Tentant de devancer l’objection, Claude Guéant se justifie :

« Il ne s’agit pas du tout de systématiser le travail du dimanche ; il s’agit d’épouser les souhaits des consommateurs. Vous faisiez allusion à ce sondage (Ipsos pour Radio Notre-Dame, Famille chrétienne, CFTC) ; j’en ai lu d’autres, nombreux sur ces sujets-là. On voit bien que la France urbaine est très attachée à ce qu’un certain nombre de commerces puissent être ouverts le dimanche. On peut le regretter ou non, mais il y a un certain nombre d’achats que l’on fait en famille quand la famille est regroupée. »

 
Sceptique, Aymeric Pourbaix (Radio Notre-Dame) rappelle à toutes fins utiles l’incroyable sortie de Patrick Devedjian : « Les raisons de l’opposition à cette libéralisation du dimanche sont des considérations éthiques qui n’ont pas lieu d’être dans la République. » Le journaliste ne manque pas alors de remarquer qu’on est en droit d’entendre aussi derrière de tels propos « un discours anti religieux qui s’exprime ». Il se demande à juste titre — et les auditeurs avec lui — si « ce n’est pas une conception un peu arbitraire, intransigeante de la laïcité contraire à la laïcité positive prônée par Nicolas Sarkozy » ?
 
La réponse est pitoyable :

« Les considérations d’éthique dans une société sont évidemment respectables et doivent être prises en compte et je crois que c’est une responsabilité presque suprême du législateur et des responsables politiques. […] Je ne désavoue pas Patrick Devedjian.
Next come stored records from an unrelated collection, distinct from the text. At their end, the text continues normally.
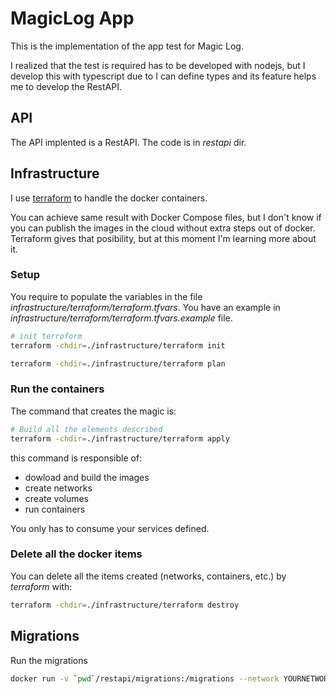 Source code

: # MagicLog App
This is the implementation of the app test for Magic Log.

I realized that the test is required has to be developed with nodejs, but I develop this with typescript due to I can define types and its feature helps me to develop the RestAPI.

## API
The API implented is a RestAPI. The code is in *restapi* dir.

## Infrastructure
I use [terraform](https://www.terraform.io/) to handle the docker containers.

You can achieve same result with Docker Compose files, but I don't know if you can publish the images in the cloud without extra steps out of docker. Terraform gives that posibility, but at this moment I'm learning more about it.

### Setup
You require to populate the variables in the file *infrastructure/terraform/terraform.tfvars*. You have an example in *infrastructure/terraform/terraform.tfvars.example* file.

```sh
# init terroform
terraform -chdir=./infrastructure/terraform init

terraform -chdir=./infrastructure/terraform plan
```
### Run the containers
The command that creates the magic is:
```sh
# Build all the elements described
terraform -chdir=./infrastructure/terraform apply
```
this command is responsible of:
- dowload and build the images
- create networks
- create volumes
- run containers

You only has to consume your services defined.

### Delete all the docker items
You can delete all the items created (networks, containers, etc.) by *terraform* with:
```sh
terraform -chdir=./infrastructure/terraform destroy
```

## Migrations
Run the migrations
```sh
docker run -v `pwd`/restapi/migrations:/migrations --network YOURNETWORK migrate/migrate -path=/migrations/ -database 'mysql://root:example@tcp(repository:3306)/magiclog' up
```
Ces considérations éthiques méritent respect, mais il y a d’autres considérations qui méritent d’être prises en compte et le fait d’encourager les familles aller s’acheter un salon lorsque la famille est regroupée le dimanche, ça n’est pas du tout contradictoire. »

 
Interrompant les questions, comprenant à quel point les choses étaient tout de même vues par le petit bout de la lorgnette, le secrétaire général de l’Élysée change de cap : « Je voudrais dire quelque chose de fort. » Déception : « Nous sommes pour une société de liberté et le texte qui est prévu permet à chacun de conserver sa liberté. »
 
La fin de l’émission est particulèrement pénible. Après s’être félicité de ce pseudo progrès d’un « amendement apporté à la proposition de la loi initiale qui permet dès le stade de l’embauche aux salariés de refuser l’éventualité de travailler le dimanche », Claude Guéant perd pied et devient ironique :

« Mais je me permets d’attirer votre attention que les commerces ne sont pas ouverts que le dimanche et que vous observez comme moi, Madame, vous qui faites sans doute vos courses le dimanche dans certains grands magasins – à moins que par éthique vous ne le vouliez pas du tout [rire de l’auteur] –, qu’il y a le dimanche nombre de salariés, d’étudiants, de gens qui font des extras ; c’est aussi respectable. »

 
Le secrétaire général de l’Élysée se moque de l’éthique. Et de l’exploitation « respectable » de pauvres travailleurs qui n’en peuvent mais. Édifiant.